I’m not here to lie to you: I watch my fair share of TV too. Over 96 percent of American families own a TV, and the majority of those families have more than one set. But unfortunately, the rise of the television has brought with it the large and frankly unavoidable genre of “reality” television.

It used to be that if you made a mistake, you learned your lesson. Nowadays, make a big enough mistake and you get your own television show and two million plus followers on Twitter. We, as a nation, provide fame and fortune to those who have done nothing to earn it. Nicole “Snooki” Polizzi made almost $3 million a season in her time on Jersey Shore. Can you imagine being paid that much money just to make a fool of yourself on television? In April of 2011 she was paid $32,000 to speak at Rutgers University. She provided the more than 1,000 people that came to see her with this moving advice: “Study hard, but party harder.”

Even more infuriating are the infamous Kardashians, who make $10 million a season, not including all of the money they’re paid to attend red carpet events. I’ll admit I’ve seen many episodes of Keeping Up with the Kardashians, something I’m not too proud of, and I swear I’m losing brain cells as I watch. The Kardashians and the Jenners are the perfect examples of people who are “famous for being famous”. They have not shown evidence of any real talent yet they live their lives at the top of the ladder, mingling amongst and befriending actual artists.
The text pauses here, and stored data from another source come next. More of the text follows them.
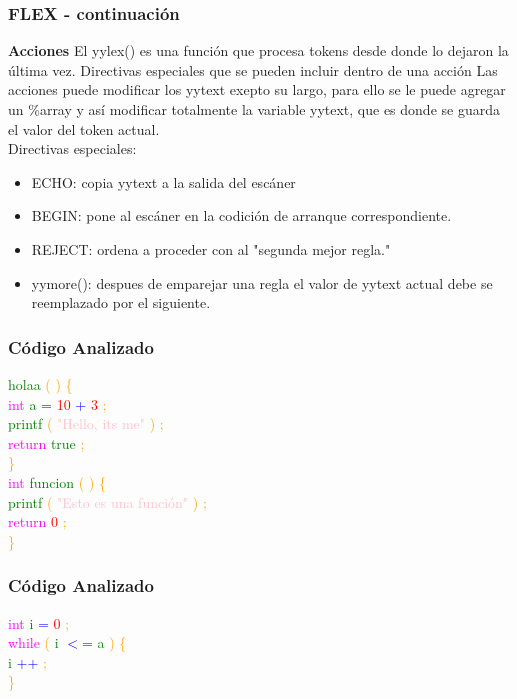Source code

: \documentclass{beamer}
\begin{document}
\begin{frame}
\frametitle{FLEX - continuaci\'on} 
\textbf{Acciones} \newline 
El yylex() es una funci\'on que procesa tokens desde donde lo dejaron la \'ultima vez. Directivas especiales que se pueden incluir dentro de una acci\'on \newline 
Las acciones puede modificar los yytext exepto su largo, para ello se le puede agregar un \%array y as\'i modificar totalmente la variable yytext, que es donde se guarda el valor del token actual.\\Directivas especiales:\begin{itemize} \item ECHO: copia yytext a la salida del esc\'aner  \item BEGIN: pone al esc\'aner en la codici\'on de arranque correspondiente. \item REJECT: ordena a proceder con al "segunda mejor regla." \item yymore(): despues de emparejar una regla el valor de yytext actual debe se reemplazado por el siguiente.\end{itemize}\end{frame}
\begin{frame}
\frametitle{C\'odigo Analizado}
\textcolor{green}{holaa} \textcolor{orange}{(} \textcolor{orange}{)} \textcolor{orange}{\{} \\ 
 \textcolor{magenta}{int} \textcolor{green}{a} \textcolor{blue}{=} \textcolor{red}{10} \textcolor{blue}{+} \textcolor{red}{3} \textcolor{orange}{;} \\ 
 \textcolor{green}{printf} \textcolor{orange}{(} \textcolor{pink}{"Hello, its me"} \textcolor{orange}{)} \textcolor{orange}{;} \\ 
 \textcolor{magenta}{return} \textcolor{green}{true} \textcolor{orange}{;} \\ 
 \textcolor{orange}{\}} \\ 
 \textcolor{magenta}{int} \textcolor{green}{funcion} \textcolor{orange}{(} \textcolor{orange}{)} \textcolor{orange}{\{} \\ 
 \textcolor{green}{printf} \textcolor{orange}{(} \textcolor{pink}{"Esto es una función"} \textcolor{orange}{)} \textcolor{orange}{;} \\ 
 \textcolor{magenta}{return} \textcolor{red}{0} \textcolor{orange}{;} \\ 
 \textcolor{orange}{\}} \\ 
 \end{frame}
\begin{frame}
\frametitle{C\'odigo Analizado}
\textcolor{magenta}{int} \textcolor{green}{i} \textcolor{blue}{=} \textcolor{red}{0} \textcolor{orange}{;} \\ 
 \textcolor{magenta}{while} \textcolor{orange}{(} \textcolor{green}{i} \textcolor{blue}{$<$=} \textcolor{green}{a} \textcolor{orange}{)} \textcolor{orange}{\{} \\ 
 \textcolor{green}{i} \textcolor{blue}{++} \textcolor{orange}{;} \\ 
 \textcolor{orange}{\}} \\ 
 \textcolor{white}{} \end{frame}
\end{document}
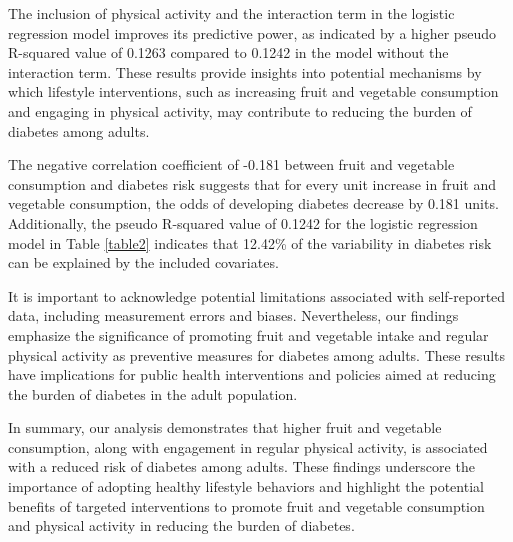 \documentclass[12pt]{article}
\begin{document}
The inclusion of physical activity and the interaction term in the logistic regression model improves its predictive power, as indicated by a higher pseudo R-squared value of 0.1263 compared to 0.1242 in the model without the interaction term. These results provide insights into potential mechanisms by which lifestyle interventions, such as increasing fruit and vegetable consumption and engaging in physical activity, may contribute to reducing the burden of diabetes among adults.

The negative correlation coefficient of -0.181 between fruit and vegetable consumption and diabetes risk suggests that for every unit increase in fruit and vegetable consumption, the odds of developing diabetes decrease by 0.181 units. Additionally, the pseudo R-squared value of 0.1242 for the logistic regression model in Table \ref{table2} indicates that 12.42\% of the variability in diabetes risk can be explained by the included covariates.

It is important to acknowledge potential limitations associated with self-reported data, including measurement errors and biases. Nevertheless, our findings emphasize the significance of promoting fruit and vegetable intake and regular physical activity as preventive measures for diabetes among adults. These results have implications for public health interventions and policies aimed at reducing the burden of diabetes in the adult population.

In summary, our analysis demonstrates that higher fruit and vegetable consumption, along with engagement in regular physical activity, is associated with a reduced risk of diabetes among adults. These findings underscore the importance of adopting healthy lifestyle behaviors and highlight the potential benefits of targeted interventions to promote fruit and vegetable consumption and physical activity in reducing the burden of diabetes.
\end{document}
Not only do reality shows shower riches upon the undeserving, but the term itself is a complete misnomer. In shows such as Big Brother, Survivor or the Amazing Race, the producers will propose what is called a ‘shooting script,’ or an outline of the episode plan. Shooting scripts provide the cast with things such as storyboards or even flat out conflicts that are to be aired in the episode. Furthermore, many reality shows use a method called ‘frankenbiting,’ where sound and video editors work together to merge random soundbites and/or excerpts from other conversations to create whole new ones: ones that never happened. These are the things we as an audience see and perceive as pure, unscripted “reality.”

Reality television presents to us what is far from reality. If we are to continue turning an everyday ignoramus into a glamorous celebrity, then we must stop and ask ourselves: what kind of message are we sending here?